• [WHAT YOU HAVE TO DO]: The records that follow must be printed exactly as they are.
--
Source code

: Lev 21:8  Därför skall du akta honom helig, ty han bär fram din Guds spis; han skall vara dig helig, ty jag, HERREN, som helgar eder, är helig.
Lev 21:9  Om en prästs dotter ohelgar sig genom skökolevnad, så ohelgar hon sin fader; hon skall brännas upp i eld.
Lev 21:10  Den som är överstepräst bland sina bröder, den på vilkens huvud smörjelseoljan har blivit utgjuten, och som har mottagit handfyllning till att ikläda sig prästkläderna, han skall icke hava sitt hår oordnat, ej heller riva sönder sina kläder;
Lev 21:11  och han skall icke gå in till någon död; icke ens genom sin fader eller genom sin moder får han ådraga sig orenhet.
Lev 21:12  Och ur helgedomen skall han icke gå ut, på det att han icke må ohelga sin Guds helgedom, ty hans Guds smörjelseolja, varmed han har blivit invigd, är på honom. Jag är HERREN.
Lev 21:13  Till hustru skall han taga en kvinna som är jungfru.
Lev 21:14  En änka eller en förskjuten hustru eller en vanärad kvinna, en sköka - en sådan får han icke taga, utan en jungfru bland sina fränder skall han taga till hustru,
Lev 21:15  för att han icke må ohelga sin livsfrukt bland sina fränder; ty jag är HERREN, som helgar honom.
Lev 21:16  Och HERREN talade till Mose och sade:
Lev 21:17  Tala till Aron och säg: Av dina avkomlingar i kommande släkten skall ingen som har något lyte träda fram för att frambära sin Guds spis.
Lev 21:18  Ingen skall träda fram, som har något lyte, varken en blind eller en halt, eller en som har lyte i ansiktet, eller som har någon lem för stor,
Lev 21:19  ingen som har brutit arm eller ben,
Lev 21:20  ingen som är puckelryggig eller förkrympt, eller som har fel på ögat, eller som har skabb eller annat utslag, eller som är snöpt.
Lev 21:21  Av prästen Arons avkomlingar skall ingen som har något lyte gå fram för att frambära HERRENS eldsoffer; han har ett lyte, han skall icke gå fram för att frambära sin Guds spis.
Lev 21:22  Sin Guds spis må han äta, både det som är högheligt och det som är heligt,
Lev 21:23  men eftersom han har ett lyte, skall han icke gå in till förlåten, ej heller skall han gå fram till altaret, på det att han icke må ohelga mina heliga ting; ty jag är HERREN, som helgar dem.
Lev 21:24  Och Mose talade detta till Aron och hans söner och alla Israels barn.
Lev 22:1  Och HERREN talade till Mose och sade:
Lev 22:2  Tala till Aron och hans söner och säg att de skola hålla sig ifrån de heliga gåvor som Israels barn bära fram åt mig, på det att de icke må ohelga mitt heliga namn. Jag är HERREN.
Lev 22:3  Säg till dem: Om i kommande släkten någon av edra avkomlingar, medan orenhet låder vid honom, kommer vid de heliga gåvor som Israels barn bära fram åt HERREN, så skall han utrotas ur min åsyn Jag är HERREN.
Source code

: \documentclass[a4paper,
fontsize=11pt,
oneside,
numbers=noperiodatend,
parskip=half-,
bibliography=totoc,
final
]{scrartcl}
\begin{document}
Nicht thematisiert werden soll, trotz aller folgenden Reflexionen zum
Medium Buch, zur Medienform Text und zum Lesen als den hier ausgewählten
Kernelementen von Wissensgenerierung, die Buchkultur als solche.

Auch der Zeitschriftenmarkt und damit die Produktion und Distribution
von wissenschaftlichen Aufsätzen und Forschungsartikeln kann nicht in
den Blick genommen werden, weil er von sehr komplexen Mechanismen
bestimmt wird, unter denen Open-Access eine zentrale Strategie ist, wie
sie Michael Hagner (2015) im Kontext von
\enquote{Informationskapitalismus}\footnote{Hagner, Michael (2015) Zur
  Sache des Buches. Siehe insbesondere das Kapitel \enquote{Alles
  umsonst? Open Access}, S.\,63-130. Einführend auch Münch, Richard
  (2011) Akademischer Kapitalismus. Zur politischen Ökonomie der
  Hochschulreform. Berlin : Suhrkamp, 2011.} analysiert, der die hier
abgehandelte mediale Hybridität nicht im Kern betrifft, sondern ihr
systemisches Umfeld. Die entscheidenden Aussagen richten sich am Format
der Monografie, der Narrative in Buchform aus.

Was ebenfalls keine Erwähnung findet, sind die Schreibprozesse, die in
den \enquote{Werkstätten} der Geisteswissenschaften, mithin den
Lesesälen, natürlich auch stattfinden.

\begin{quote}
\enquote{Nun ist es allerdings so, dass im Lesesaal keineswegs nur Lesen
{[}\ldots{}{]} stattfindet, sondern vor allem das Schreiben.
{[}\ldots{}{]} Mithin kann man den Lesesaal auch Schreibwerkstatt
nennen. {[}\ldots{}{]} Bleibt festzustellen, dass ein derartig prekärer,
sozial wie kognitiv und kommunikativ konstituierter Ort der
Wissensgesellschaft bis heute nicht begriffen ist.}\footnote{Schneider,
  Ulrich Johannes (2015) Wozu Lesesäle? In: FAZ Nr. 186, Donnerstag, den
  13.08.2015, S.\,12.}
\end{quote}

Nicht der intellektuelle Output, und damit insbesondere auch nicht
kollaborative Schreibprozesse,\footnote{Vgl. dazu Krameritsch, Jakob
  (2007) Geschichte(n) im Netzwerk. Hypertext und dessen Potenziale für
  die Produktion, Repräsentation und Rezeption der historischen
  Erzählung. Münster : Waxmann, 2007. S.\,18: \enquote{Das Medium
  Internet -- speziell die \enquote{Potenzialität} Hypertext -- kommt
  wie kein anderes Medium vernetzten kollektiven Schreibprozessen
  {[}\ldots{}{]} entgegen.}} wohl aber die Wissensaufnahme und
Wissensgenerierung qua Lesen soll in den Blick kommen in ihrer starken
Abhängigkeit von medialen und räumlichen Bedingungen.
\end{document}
--
• [WRITTEN SOLUTION]:
Source code

: Lev 21:8  Därför skall du akta honom helig, ty han bär fram din Guds spis; han skall vara dig helig, ty jag, HERREN, som helgar eder, är helig.
Lev 21:9  Om en prästs dotter ohelgar sig genom skökolevnad, så ohelgar hon sin fader; hon skall brännas upp i eld.
Lev 21:10  Den som är överstepräst bland sina bröder, den på vilkens huvud smörjelseoljan har blivit utgjuten, och som har mottagit handfyllning till att ikläda sig prästkläderna, han skall icke hava sitt hår oordnat, ej heller riva sönder sina kläder;
Lev 21:11  och han skall icke gå in till någon död; icke ens genom sin fader eller genom sin moder får han ådraga sig orenhet.
Lev 21:12  Och ur helgedomen skall han icke gå ut, på det att han icke må ohelga sin Guds helgedom, ty hans Guds smörjelseolja, varmed han har blivit invigd, är på honom. Jag är HERREN.
Lev 21:13  Till hustru skall han taga en kvinna som är jungfru.
Lev 21:14  En änka eller en förskjuten hustru eller en vanärad kvinna, en sköka - en sådan får han icke taga, utan en jungfru bland sina fränder skall han taga till hustru,
Lev 21:15  för att han icke må ohelga sin livsfrukt bland sina fränder; ty jag är HERREN, som helgar honom.
Lev 21:16  Och HERREN talade till Mose och sade:
Lev 21:17  Tala till Aron och säg: Av dina avkomlingar i kommande släkten skall ingen som har något lyte träda fram för att frambära sin Guds spis.
Lev 21:18  Ingen skall träda fram, som har något lyte, varken en blind eller en halt, eller en som har lyte i ansiktet, eller som har någon lem för stor,
Lev 21:19  ingen som har brutit arm eller ben,
Lev 21:20  ingen som är puckelryggig eller förkrympt, eller som har fel på ögat, eller som har skabb eller annat utslag, eller som är snöpt.
Lev 21:21  Av prästen Arons avkomlingar skall ingen som har något lyte gå fram för att frambära HERRENS eldsoffer; han har ett lyte, han skall icke gå fram för att frambära sin Guds spis.
Lev 21:22  Sin Guds spis må han äta, både det som är högheligt och det som är heligt,
Lev 21:23  men eftersom han har ett lyte, skall han icke gå in till förlåten, ej heller skall han gå fram till altaret, på det att han icke må ohelga mina heliga ting; ty jag är HERREN, som helgar dem.
Lev 21:24  Och Mose talade detta till Aron och hans söner och alla Israels barn.
Lev 22:1  Och HERREN talade till Mose och sade:
Lev 22:2  Tala till Aron och hans söner och säg att de skola hålla sig ifrån de heliga gåvor som Israels barn bära fram åt mig, på det att de icke må ohelga mitt heliga namn. Jag är HERREN.
Lev 22:3  Säg till dem: Om i kommande släkten någon av edra avkomlingar, medan orenhet låder vid honom, kommer vid de heliga gåvor som Israels barn bära fram åt HERREN, så skall han utrotas ur min åsyn Jag är HERREN.
Source code

: \documentclass[a4paper,
fontsize=11pt,
oneside,
numbers=noperiodatend,
parskip=half-,
bibliography=totoc,
final
]{scrartcl}
\begin{document}
Nicht thematisiert werden soll, trotz aller folgenden Reflexionen zum
Medium Buch, zur Medienform Text und zum Lesen als den hier ausgewählten
Kernelementen von Wissensgenerierung, die Buchkultur als solche.

Auch der Zeitschriftenmarkt und damit die Produktion und Distribution
von wissenschaftlichen Aufsätzen und Forschungsartikeln kann nicht in
den Blick genommen werden, weil er von sehr komplexen Mechanismen
bestimmt wird, unter denen Open-Access eine zentrale Strategie ist, wie
sie Michael Hagner (2015) im Kontext von
\enquote{Informationskapitalismus}\footnote{Hagner, Michael (2015) Zur
  Sache des Buches. Siehe insbesondere das Kapitel \enquote{Alles
  umsonst? Open Access}, S.\,63-130. Einführend auch Münch, Richard
  (2011) Akademischer Kapitalismus. Zur politischen Ökonomie der
  Hochschulreform. Berlin : Suhrkamp, 2011.} analysiert, der die hier
abgehandelte mediale Hybridität nicht im Kern betrifft, sondern ihr
systemisches Umfeld. Die entscheidenden Aussagen richten sich am Format
der Monografie, der Narrative in Buchform aus.

Was ebenfalls keine Erwähnung findet, sind die Schreibprozesse, die in
den \enquote{Werkstätten} der Geisteswissenschaften, mithin den
Lesesälen, natürlich auch stattfinden.

\begin{quote}
\enquote{Nun ist es allerdings so, dass im Lesesaal keineswegs nur Lesen
{[}\ldots{}{]} stattfindet, sondern vor allem das Schreiben.
{[}\ldots{}{]} Mithin kann man den Lesesaal auch Schreibwerkstatt
nennen. {[}\ldots{}{]} Bleibt festzustellen, dass ein derartig prekärer,
sozial wie kognitiv und kommunikativ konstituierter Ort der
Wissensgesellschaft bis heute nicht begriffen ist.}\footnote{Schneider,
  Ulrich Johannes (2015) Wozu Lesesäle? In: FAZ Nr. 186, Donnerstag, den
  13.08.2015, S.\,12.}
\end{quote}

Nicht der intellektuelle Output, und damit insbesondere auch nicht
kollaborative Schreibprozesse,\footnote{Vgl. dazu Krameritsch, Jakob
  (2007) Geschichte(n) im Netzwerk. Hypertext und dessen Potenziale für
  die Produktion, Repräsentation und Rezeption der historischen
  Erzählung. Münster : Waxmann, 2007. S.\,18: \enquote{Das Medium
  Internet -- speziell die \enquote{Potenzialität} Hypertext -- kommt
  wie kein anderes Medium vernetzten kollektiven Schreibprozessen
  {[}\ldots{}{]} entgegen.}} wohl aber die Wissensaufnahme und
Wissensgenerierung qua Lesen soll in den Blick kommen in ihrer starken
Abhängigkeit von medialen und räumlichen Bedingungen.
\end{document}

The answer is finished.